YouTube of the 1890s
BBC - Radio 4 - Archive Hour - 21 October 2006 Matthew Parris uncovers the remarkable story of the Electrophone, the first sound broadcasting service to operate in Britain.Who knew that YouTube existed more than a hundred years ago. A fascinating program on the BBC showed a world full of excitement and technical innovation that was happening a hundred years ago. The question we have to ask is what is the real speed of innovation. If it took this long to deliver true ‘content on demand’, how long will it take for ideas like the ‘paperless office’ to become a reality? It is possible that many of the technical innovations we see know won’t bear fruit for decades if not longer.Electrophone (information system) - Wikipedia, the free encyclopedia The name Electrophone was used for a telephone-distributed audio system which operated in the United Kingdom between 1895 and 1926, relaying live theatre and music hall shows and, on Sundays, live sermons from churches via special headsets connected to conventional phone lines.
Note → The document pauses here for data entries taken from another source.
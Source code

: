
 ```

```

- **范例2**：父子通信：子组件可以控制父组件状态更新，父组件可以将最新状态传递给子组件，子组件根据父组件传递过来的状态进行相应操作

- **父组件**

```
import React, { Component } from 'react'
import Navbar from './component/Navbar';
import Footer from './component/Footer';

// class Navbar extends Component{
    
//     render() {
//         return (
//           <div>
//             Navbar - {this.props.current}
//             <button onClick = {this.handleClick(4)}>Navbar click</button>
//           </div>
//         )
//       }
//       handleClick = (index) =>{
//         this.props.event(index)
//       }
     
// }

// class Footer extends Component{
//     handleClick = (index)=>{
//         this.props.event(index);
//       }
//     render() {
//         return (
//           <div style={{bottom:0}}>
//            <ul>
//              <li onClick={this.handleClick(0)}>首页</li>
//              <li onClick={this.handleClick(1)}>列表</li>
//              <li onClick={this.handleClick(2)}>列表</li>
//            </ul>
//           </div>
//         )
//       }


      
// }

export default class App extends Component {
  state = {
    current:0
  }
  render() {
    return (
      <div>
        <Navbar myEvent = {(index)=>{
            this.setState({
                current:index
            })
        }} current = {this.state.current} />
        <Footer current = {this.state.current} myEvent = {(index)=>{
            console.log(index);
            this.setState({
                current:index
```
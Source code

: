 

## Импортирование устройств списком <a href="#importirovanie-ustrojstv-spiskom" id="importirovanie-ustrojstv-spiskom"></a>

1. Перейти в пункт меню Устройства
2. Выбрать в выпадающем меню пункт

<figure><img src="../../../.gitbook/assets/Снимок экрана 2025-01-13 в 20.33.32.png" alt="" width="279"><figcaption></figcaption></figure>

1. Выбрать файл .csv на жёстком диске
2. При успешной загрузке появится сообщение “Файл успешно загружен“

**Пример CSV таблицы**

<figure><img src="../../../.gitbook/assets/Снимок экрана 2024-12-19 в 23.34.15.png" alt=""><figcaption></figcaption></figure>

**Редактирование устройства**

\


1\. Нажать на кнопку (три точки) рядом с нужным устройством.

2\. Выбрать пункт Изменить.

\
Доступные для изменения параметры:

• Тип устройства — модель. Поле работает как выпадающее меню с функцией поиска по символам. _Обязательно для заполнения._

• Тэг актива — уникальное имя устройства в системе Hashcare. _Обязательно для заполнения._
The other, related, interesting aspect of this is Kuhnian notion of ideas being lost as well as found during paradigm shifts. While the Electrophone ultimately had to be superseded by the ‘wireless’ - simply because the ‘tubes’ were too narrow then - the idea of ‘content on demand’ was lost for many decades and could only be resurrected when the technology allowed it. Traditional radio itself (and push content in general) is now under pressure from new ways of offering content.